摘要:
针对径向基函数(Radial basis function, RBF)神经网络的结构设计问题, 提出一种结构动态优化设计方法. 利用敏感度法(Sensitivity analysis, SA)分析隐含层神经元的输出加权值对神经网络输出的影响, 以此判断增加或删除RBF神经网络隐含层中的神经元, 解决了RBF神经网络结构过大或过小的问题, 并给出了神经网络结构动态变化过程中收敛性证明; 利用梯度下降的参数修正算法保证了最终RBF网络的精度, 实现了神经网络的结构和参数自校正. 通过对非线性函数的逼近与污水处理过程中关键参数的建模结果, 证明了该动态RBF具有良好的自适应能力和逼近能力, 尤其是在泛化能力、最终网络结构等方面较之最小资源神经网络(Minimal resource allocation networks, MRAN)与增长和修剪RBF 神经网络(Generalized growing and pruning radial basis function, GGAP-RBF) 有较大提高.
Abstract:
Due to the fact that the conventional radial basis function (RBF) neural network cannot change the structure on-line, a new dynamic structure RBF (D-RBF) neural network is designed in this paper.
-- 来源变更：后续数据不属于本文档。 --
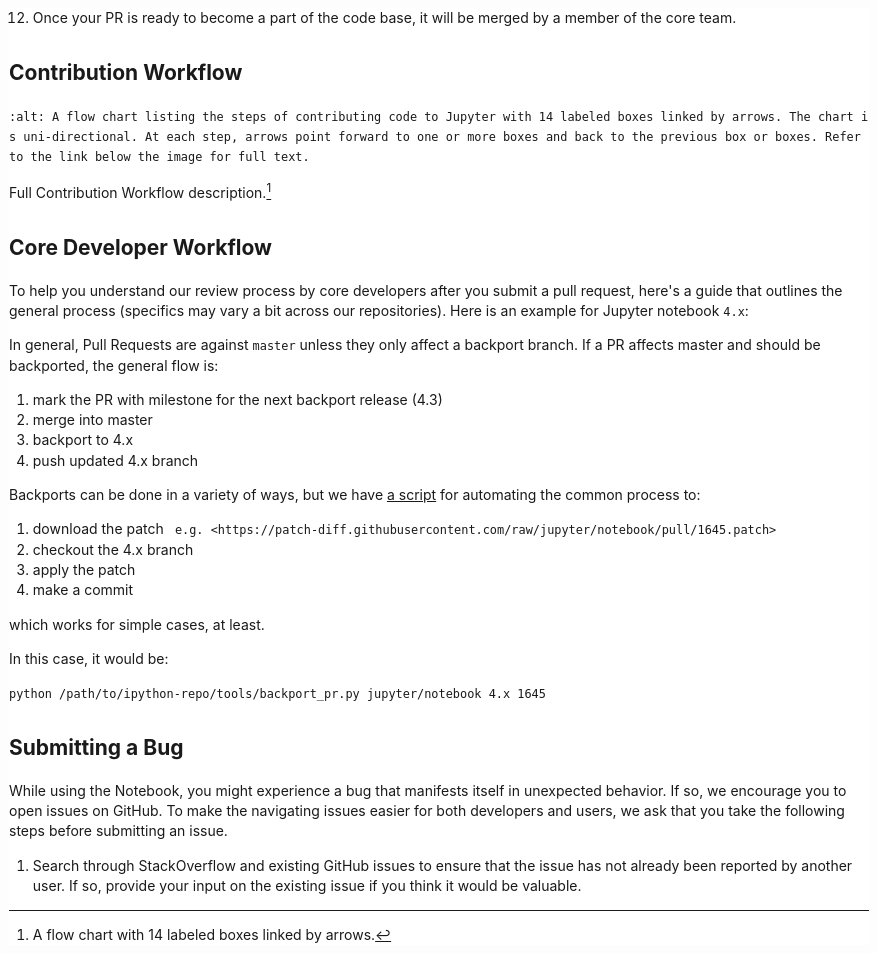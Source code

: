 12. Once your PR is ready to become a part of the code base, it will be merged
    by a member of the core team.

## Contribution Workflow

```{image} ../../_static/_images/contribution_workflow.png
:alt: A flow chart listing the steps of contributing code to Jupyter with 14 labeled boxes linked by arrows. The chart is uni-directional. At each step, arrows point forward to one or more boxes and back to the previous box or boxes. Refer to the link below the image for full text.
```

Full Contribution Workflow description.[^f1]

## Core Developer Workflow

To help you understand our review process by core developers after you submit a
pull request, here's a guide that outlines the general process (specifics may
vary a bit across our repositories). Here is an example for Jupyter notebook
`4.x`:

In general, Pull Requests are against `master` unless they only affect a
backport branch. If a PR affects master and should be backported, the general
flow is:

1. mark the PR with milestone for the next backport release (4.3)
2. merge into master
3. backport to 4.x
4. push updated 4.x branch

Backports can be done in a variety of ways, but we have [a script](https://github.com/ipython/ipython/blob/master/tools/backport_pr.py) for
automating the common process to:

1. download the patch ` e.g. <https://patch-diff.githubusercontent.com/raw/jupyter/notebook/pull/1645.patch>`
2. checkout the 4.x branch
3. apply the patch
4. make a commit

which works for simple cases, at least.

In this case, it would be:

```
python /path/to/ipython-repo/tools/backport_pr.py jupyter/notebook 4.x 1645
```

## Submitting a Bug

While using the Notebook, you might experience a bug that manifests itself in 
unexpected behavior.  If so, we encourage you  to open issues on GitHub. To 
make the navigating issues easier for both developers and users, we ask that
you take the following steps before submitting an issue.

1. Search through StackOverflow and existing GitHub issues to ensure that 
   the issue has not already been reported by another user. If so, provide
   your input on the existing issue if you think it would be valuable.


[^f1]:  A flow chart with 14 labeled boxes linked by arrows.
D-RBF is based on the sensitivity analysis (SA) method to analyze the output values of the hidden nodes for the network output, then the hidden nodes in the RBF neural network can be inserted or pruned. The final structure of D-RBF is not too large or small for the objectives, and the convergence of the dynamic process is investigated in this paper. The grad-descend method for the parameter adjusting ensures the convergence of D-RBF neural network. The structure of the RBF neural network is self-organizing, and the parameters are self-adaptive. In the end, D-RBF is used for the non-linear functions approximation and the non-linear systems modelling. The results show that this proposed D-RBF obtains favorable self-adaptive and approximating ability. Especially, comparisons with the minimal resource allocation networks (MRAN) and the generalized growing and pruning RBF (GGAP-RBF) reveal that the proposed algorithm is more effective in generalization and finally neural network structure.